Innanzitutto cè un bello speciale di 25 pagine dove illustri colleghi di Young scelgono e commentano le 50 più belle canzoni del canadese. C’è anche una bella intervista e una serie di articoli che tracciano la genesi e la storia di questo grande album e chicca finale questo CD che contiene i 10 brani originali. Com’è? Vale la pena di sborsare i 9.50 euro che ti chiedono in Italia per rivista + CD. Assolutamente.

Si parte con una eccellente versione di Out On The Weekend cantata dalla rivelazione canadese Doug Paisley autore di Constant Companion uno dei dischi più belli di questo 2010 appena finito. Kelley Stoltz rivede la title-track di Harvest in modo minimale e rarefatto, una piccola perla acustica. La cover di A Man Needs A Maid (come sapete in questo disco non c’è un brano brutto, se non l’avete già è anche l’occasione per acquistarlo, sperando che l’anno prossimo non ne esca qualche versione Deluxe), con la voce di Danny Wilson il leader di Danny and The Champions Of The World che molto ricorda quella di Young, è molto bella, un piano, un banjo, delle tastiere sparse e la bellezza del brano emerge in tutto il suo splendore.

Jane Weaver è l’unica donna presente. La versione che la cantante di Liverpool fa del superclassico Heart Of Gold ovviamente non può competere con l’originale ma cionondimeno risulta affascinante nella sua sognante qualità, con delle sonorità sospese sulla vocalità della Weaver sostenuta da una seconda voce femminile (o è sempre lei con l’aiuto del multitracking?). Matthew Houck (Phosphorescent) presenta una cover di Are You Ready For The Country che cerca di ricreare il dualismo elettrico/acustico di questo brano e direi che ci riesce anche lui (un altro dei talenti emergenti nel 2010).

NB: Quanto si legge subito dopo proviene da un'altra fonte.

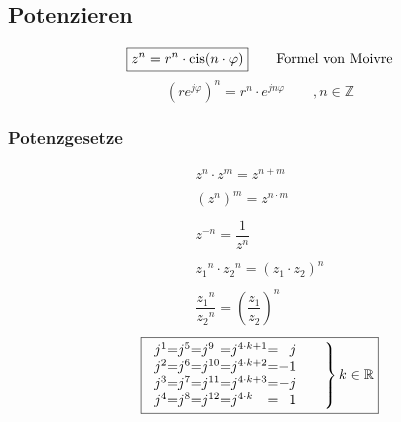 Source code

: 
\subsection{Potenzieren}
\[ \boxed{z^n = r^n \cdot \operatorname{cis}(n \cdot \varphi)} 
\qquad \text{Formel von Moivre} \]
\[ \boxed{\left( r e^{j \varphi} \right)^n = r^n \cdot e^{j n \varphi} 
\qquad , n \in \mathbb{Z}} \]

\subsubsection{Potenzgesetze}
\[ \boxed{\begin{array}{l}
z^n \cdot z^m = z^{n +m}\\\\
{(z^n)}^m = z^{n \cdot m}\\\\
z^{-n} = \dfrac{1}{z^n}\\\\
{z_1}^n \cdot {z_2}^n = (z_1 \cdot z_2)^n\\\\
\dfrac{{z_1}^n}{{z_2}^n} = \left(\dfrac{z_1}{z_2}\right)^n
\end{array}} \]
\[ \boxed{\left.\begin{array}{l@{}l@{}l@{}l@{}l@{}l@{}l@{}l@{}r@{}}
j^1 &=& j^5 &=& j^{ 9} &=& j^{4 \cdot k + 1} &=&  j \\
j^2 &=& j^6 &=& j^{10} &=& j^{4 \cdot k + 2} &=& -1 \\
j^3 &=& j^7 &=& j^{11} &=& j^{4 \cdot k + 3} &=& -j \\
j^4 &=& j^8 &=& j^{12} &=& j^{4 \cdot k}     &=&  1 \\
\end{array} \qquad \right\rbrace k \in \mathbb{R}} \]
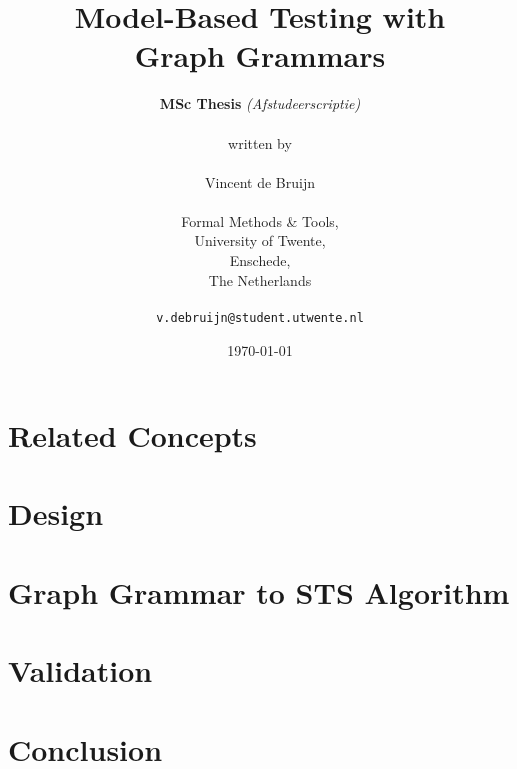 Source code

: \documentclass[a4paper]{report}
\theoremstyle{definition}
\begin{document}
	\title{\textbf{Model-Based Testing with\\Graph Grammars}}
	\author{\textbf{MSc Thesis} \textit{(Afstudeerscriptie)}\\
	\\
	written by
	\\
	\\
	Vincent de Bruijn\\
	\\
	Formal Methods \& Tools,\\
	University of Twente,
	\\Enschede,\\
	The Netherlands\\
	\\
	\texttt{v.debruijn@student.utwente.nl}}
	\date{\today}
	\maketitle
	
	
	
	\newpage
	\tableofcontents
  \newpage
  
  \newpage
	\chapter{Related Concepts}
	\newpage
	
	
	
	
	
	
	
	

	
	\newpage
	\chapter{Design}\label{chapter:design}
	
	\newpage
	\begin{comment}
	
	\end{comment}
	
	\newpage
	\chapter{Graph Grammar to STS Algorithm}\label{chapter:gg_to_sts}
	\newpage
	\begin{comment}
	
	
	\end{comment}
	
	\newpage
	\chapter{Validation}
	
	\newpage
	\begin{comment}
	
	
  \end{comment}
	\newpage
	\chapter{Conclusion}
	\newpage
	\begin{comment}
	
	
	
	\end{comment}
	

  \newpage
	{}
	
\end{document}
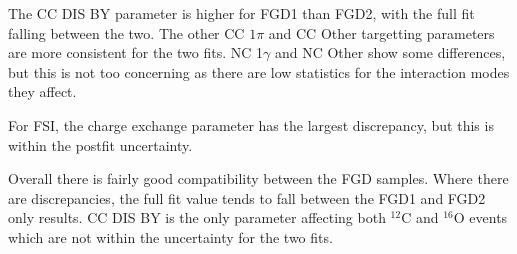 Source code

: The CC DIS BY parameter is higher for FGD1 than FGD2, with the full fit falling between the two. The other CC $1\pi$ and CC Other targetting parameters are more consistent for the two fits. NC 1$\gamma$ and NC Other show some differences, but this is not too concerning as there are low statistics for the interaction modes they affect.

For FSI, the charge exchange parameter has the largest discrepancy, but this is within the postfit uncertainty.

Overall there is fairly good compatibility between the FGD samples. Where there are discrepancies, the full fit value tends to fall between the FGD1 and FGD2 only results. CC DIS BY is the only parameter affecting both $^{12}$C and $^{16}$O events which are not within the uncertainty for the two fits.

I Villagers (ovvero Conor O’Brien) un’altra delle sorprese più positive dell’anno trascorso sono alle prese con quello che Neil Young considera il brano più importante e duraturo del disco (lo dice nell’intervista). Il nostro amico ci mette molto di suo, pur mantenendo la melodia originale della canzone, e il risultato è affascinante, molto vicino alle sonorità ricercate e complesse di quel bellissimo disco che si chiama Becoming A Jackal anche-lui-di-nome-fa-conor-the-villagers-becoming-a-jackal.html.

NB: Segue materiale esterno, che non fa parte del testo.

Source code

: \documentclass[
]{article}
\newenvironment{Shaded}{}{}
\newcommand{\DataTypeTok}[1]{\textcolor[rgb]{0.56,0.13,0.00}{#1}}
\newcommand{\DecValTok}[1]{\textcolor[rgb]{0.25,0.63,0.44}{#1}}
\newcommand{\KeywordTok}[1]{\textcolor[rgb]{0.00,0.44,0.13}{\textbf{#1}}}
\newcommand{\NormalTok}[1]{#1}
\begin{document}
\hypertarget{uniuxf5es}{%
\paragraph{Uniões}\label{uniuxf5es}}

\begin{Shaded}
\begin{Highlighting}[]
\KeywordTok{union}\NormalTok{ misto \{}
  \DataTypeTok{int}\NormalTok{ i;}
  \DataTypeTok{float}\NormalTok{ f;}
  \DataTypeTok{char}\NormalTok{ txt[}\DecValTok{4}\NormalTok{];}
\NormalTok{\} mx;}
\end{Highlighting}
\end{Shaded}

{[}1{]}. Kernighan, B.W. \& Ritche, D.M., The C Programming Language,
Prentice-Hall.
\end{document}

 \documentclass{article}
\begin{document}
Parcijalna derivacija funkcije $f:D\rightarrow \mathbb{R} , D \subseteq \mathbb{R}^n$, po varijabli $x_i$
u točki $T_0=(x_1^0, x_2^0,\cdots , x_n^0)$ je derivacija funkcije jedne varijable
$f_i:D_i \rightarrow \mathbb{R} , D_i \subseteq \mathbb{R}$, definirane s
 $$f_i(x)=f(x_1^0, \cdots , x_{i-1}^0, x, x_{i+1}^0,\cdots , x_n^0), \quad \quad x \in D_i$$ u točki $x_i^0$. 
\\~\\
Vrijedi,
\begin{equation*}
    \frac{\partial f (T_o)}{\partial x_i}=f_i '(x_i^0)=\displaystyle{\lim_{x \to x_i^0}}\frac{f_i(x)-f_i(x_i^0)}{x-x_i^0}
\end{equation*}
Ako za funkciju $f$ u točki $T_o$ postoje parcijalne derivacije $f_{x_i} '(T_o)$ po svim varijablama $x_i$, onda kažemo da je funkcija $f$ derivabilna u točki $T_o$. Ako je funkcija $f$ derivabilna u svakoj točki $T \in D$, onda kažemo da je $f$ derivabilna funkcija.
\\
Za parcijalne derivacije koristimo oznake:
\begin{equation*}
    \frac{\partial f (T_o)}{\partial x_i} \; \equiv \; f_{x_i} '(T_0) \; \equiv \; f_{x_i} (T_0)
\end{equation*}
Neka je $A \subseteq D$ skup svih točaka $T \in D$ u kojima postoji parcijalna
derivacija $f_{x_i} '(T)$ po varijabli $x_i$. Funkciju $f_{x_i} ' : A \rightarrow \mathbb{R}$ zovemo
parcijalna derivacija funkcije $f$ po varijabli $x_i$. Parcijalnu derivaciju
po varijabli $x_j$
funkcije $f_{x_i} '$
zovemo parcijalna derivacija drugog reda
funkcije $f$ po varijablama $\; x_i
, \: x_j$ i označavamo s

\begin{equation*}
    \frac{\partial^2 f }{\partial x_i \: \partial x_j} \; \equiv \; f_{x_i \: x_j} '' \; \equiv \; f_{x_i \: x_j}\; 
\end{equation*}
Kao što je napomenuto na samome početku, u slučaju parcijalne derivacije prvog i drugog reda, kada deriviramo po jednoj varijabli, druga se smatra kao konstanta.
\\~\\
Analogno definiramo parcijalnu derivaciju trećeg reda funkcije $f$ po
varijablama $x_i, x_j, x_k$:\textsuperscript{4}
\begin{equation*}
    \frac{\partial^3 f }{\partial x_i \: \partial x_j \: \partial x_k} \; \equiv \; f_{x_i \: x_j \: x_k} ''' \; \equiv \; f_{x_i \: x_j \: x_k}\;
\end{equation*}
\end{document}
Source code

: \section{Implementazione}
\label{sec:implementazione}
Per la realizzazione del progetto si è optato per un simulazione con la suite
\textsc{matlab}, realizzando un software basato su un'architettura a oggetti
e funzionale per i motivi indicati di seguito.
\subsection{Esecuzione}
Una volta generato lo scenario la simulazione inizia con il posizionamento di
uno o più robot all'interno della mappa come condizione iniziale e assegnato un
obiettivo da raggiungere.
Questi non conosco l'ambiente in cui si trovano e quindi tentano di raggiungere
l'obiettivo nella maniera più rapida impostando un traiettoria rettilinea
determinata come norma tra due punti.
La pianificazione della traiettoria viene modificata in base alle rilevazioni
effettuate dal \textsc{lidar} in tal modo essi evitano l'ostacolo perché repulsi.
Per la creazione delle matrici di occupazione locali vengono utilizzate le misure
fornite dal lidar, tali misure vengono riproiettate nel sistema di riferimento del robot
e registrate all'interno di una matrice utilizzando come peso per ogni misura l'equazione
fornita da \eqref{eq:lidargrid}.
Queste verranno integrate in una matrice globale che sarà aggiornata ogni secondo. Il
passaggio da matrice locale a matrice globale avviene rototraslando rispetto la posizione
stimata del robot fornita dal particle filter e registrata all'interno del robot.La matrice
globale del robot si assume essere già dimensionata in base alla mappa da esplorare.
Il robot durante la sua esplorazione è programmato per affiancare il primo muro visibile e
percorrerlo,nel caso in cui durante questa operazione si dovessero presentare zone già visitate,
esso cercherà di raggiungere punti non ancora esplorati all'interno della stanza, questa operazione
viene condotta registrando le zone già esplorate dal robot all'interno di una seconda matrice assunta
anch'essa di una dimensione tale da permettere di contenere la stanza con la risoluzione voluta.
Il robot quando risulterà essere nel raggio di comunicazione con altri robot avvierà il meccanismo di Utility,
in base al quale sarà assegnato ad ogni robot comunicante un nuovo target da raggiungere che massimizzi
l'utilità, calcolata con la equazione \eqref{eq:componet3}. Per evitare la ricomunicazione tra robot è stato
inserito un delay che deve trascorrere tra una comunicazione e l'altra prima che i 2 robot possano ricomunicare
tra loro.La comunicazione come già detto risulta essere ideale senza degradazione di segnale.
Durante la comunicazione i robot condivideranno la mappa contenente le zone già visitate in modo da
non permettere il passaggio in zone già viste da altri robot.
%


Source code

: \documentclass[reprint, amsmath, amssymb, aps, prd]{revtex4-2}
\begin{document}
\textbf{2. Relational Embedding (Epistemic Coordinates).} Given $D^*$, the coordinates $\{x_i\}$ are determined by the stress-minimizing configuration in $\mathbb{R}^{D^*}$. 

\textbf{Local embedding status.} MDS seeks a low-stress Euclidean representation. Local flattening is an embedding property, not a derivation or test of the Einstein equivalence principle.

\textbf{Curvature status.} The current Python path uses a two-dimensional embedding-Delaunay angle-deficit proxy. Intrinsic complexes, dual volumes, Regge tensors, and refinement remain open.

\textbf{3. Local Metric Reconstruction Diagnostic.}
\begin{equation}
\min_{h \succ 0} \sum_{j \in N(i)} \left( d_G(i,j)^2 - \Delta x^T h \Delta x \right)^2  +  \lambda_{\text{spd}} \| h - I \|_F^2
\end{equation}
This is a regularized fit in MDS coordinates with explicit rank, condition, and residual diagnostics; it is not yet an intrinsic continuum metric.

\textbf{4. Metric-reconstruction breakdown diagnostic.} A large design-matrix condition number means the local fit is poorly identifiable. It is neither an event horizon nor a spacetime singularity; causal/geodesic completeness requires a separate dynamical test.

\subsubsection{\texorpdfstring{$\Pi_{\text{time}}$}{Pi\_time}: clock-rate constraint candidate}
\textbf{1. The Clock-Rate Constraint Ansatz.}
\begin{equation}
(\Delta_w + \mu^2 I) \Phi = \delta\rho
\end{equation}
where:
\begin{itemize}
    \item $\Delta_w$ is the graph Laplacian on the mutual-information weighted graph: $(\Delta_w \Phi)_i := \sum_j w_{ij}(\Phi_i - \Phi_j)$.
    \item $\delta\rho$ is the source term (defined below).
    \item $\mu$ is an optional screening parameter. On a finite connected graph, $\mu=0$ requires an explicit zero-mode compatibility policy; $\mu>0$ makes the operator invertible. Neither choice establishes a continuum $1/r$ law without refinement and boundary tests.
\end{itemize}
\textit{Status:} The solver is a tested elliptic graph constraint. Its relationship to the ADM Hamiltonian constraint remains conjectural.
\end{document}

Di Neville Skelly, un altro musicista di Liverpool di cui ignoravo l’esistenza e che nato come appassionato di big band swing si è trasformato in un epigono di Scott Walker, Tim Hardin, Dion o quantomeno ha cercato ispirazione in questi territori sonori. E a giudicare dal risultato ottenuto in questa versione di There’s A World direi che l’ha trovata! In effetti prima ho mentito, o meglio ho detto una mezza verità, anche le Smoke Fairies sono un duo “femminile” e la loro ripresa a più voci della bellissima Alabama non fa rimpiangere le armonie vocali di CSN&Y. Una delle sorprese piacevoli di questo CD. Avevo sentito il loro album Through Low Light And Trees e mi era piaciuto (anzi ve lo consiglio) ma in questa versione del brano di Young mi hanno, ripeto, sorpreso piacevolmente. The Needle and The Damage Done è un brano quintessenzialmente younghiano ed è difficile riproporla; Sam Amidon ci prova, armato solo della sua chitarra acustica, e in parte riesce nella difficile impresa anche se non raggiunge i vertici toccati nel suo disco I See The Sign.

Last but non least Chip Taylor, il veterano di Nashville realizza il capolavoro di questo album, una versione straordinaria di Words (Between The lines Of Age) sospesa tra la voce vissuta ed espressiva di questo grandissimo musicista e un arrangiamento chitarristico che rivaleggia con quelli di Young, forse superando addirittura l’originale, memorabile!